DATA PROVIDED section start

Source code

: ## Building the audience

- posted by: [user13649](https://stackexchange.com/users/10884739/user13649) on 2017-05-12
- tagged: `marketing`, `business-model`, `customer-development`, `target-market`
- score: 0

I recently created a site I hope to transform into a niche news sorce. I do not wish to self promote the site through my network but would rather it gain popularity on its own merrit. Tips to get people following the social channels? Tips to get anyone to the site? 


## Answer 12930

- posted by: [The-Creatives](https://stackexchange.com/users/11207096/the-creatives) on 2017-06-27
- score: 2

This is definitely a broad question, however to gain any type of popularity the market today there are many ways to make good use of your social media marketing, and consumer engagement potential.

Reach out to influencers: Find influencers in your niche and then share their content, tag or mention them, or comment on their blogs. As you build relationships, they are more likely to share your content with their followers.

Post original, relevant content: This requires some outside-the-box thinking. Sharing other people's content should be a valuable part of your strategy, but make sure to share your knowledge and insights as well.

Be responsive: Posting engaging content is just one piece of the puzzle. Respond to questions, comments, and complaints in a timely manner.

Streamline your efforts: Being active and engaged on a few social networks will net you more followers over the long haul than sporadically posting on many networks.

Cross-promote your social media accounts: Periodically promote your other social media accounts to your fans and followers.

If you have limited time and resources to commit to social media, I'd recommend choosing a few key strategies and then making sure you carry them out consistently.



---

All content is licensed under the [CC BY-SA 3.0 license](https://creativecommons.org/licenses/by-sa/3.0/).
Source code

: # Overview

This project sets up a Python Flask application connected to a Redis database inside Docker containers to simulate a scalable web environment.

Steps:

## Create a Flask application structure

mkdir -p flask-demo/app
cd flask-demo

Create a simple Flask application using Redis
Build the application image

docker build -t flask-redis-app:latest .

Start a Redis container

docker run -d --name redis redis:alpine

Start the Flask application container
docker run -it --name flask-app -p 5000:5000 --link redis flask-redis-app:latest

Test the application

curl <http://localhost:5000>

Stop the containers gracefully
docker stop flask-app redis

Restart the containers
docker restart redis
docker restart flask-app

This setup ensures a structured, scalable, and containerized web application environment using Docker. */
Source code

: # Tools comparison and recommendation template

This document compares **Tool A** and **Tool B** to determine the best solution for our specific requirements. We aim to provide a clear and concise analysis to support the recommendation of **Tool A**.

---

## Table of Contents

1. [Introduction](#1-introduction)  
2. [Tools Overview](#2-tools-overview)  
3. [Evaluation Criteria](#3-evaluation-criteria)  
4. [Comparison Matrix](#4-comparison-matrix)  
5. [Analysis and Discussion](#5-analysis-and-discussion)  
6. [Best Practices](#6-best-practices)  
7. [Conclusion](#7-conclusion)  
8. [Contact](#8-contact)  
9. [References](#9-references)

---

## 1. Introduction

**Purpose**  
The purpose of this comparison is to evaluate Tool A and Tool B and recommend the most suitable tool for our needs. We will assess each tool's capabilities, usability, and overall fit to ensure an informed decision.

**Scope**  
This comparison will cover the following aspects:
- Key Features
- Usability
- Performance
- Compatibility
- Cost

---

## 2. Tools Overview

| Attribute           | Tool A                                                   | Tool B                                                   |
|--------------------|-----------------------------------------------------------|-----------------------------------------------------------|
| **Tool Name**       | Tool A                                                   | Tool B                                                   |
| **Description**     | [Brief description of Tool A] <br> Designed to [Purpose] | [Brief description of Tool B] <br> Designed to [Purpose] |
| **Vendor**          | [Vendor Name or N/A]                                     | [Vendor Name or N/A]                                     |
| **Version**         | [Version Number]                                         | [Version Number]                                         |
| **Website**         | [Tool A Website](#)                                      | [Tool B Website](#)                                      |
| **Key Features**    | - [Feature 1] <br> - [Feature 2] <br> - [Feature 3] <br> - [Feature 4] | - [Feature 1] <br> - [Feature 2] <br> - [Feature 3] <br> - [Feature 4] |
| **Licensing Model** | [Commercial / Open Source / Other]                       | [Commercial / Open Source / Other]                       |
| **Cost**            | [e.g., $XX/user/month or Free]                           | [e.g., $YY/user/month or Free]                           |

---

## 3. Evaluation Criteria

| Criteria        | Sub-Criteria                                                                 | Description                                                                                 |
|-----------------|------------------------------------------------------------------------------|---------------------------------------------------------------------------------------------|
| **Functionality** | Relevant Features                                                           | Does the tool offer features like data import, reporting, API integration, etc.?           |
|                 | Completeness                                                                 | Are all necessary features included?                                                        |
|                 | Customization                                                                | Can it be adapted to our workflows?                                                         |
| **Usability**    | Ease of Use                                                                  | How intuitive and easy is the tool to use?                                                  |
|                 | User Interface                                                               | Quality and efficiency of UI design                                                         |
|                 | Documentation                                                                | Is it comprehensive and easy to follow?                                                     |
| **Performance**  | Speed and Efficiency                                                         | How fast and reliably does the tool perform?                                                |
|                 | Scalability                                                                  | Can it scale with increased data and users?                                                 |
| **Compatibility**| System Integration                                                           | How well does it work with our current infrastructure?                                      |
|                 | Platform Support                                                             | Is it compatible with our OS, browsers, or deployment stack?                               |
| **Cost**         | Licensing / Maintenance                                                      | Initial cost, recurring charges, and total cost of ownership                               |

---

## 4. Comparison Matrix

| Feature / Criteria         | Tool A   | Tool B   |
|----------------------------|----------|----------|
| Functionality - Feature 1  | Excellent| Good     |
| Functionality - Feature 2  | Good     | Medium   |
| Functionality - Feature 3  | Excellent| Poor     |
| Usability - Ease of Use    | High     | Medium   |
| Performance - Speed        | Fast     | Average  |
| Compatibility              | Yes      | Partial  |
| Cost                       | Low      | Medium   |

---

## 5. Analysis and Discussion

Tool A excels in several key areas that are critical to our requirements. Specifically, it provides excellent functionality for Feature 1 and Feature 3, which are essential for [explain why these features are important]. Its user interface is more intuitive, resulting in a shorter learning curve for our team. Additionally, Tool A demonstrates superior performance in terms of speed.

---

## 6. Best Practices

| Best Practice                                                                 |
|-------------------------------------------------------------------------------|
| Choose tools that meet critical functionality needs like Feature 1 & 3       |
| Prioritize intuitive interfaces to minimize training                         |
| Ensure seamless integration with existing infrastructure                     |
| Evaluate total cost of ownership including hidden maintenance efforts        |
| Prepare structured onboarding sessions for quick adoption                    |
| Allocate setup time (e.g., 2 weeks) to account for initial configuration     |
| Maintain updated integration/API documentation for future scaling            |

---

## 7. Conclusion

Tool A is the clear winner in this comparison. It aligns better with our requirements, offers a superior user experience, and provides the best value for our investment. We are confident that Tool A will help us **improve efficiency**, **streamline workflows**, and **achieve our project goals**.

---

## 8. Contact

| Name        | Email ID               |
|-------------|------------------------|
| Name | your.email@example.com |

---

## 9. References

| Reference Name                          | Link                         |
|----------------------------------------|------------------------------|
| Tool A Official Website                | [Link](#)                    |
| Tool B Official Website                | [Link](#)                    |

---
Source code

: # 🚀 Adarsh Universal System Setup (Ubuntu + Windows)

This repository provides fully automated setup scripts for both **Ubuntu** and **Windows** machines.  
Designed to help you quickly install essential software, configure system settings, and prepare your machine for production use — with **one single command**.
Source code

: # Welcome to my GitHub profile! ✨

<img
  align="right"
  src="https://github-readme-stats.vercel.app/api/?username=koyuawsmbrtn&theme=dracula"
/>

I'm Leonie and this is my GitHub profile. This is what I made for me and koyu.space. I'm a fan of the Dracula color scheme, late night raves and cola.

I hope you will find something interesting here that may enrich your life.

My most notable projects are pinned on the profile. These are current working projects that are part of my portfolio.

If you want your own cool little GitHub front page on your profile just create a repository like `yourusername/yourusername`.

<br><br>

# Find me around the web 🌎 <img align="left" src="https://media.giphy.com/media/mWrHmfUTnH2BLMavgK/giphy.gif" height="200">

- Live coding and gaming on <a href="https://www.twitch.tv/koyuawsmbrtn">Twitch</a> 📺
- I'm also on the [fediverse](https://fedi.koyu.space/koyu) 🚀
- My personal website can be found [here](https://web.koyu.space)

DATA PROVIDED section end

The word "latest" appears in some of the lines above. Copy those lines.

docker build -t flask-redis-app:latest .
docker run -it --name flask-app -p 5000:5000 --link redis flask-redis-app:latest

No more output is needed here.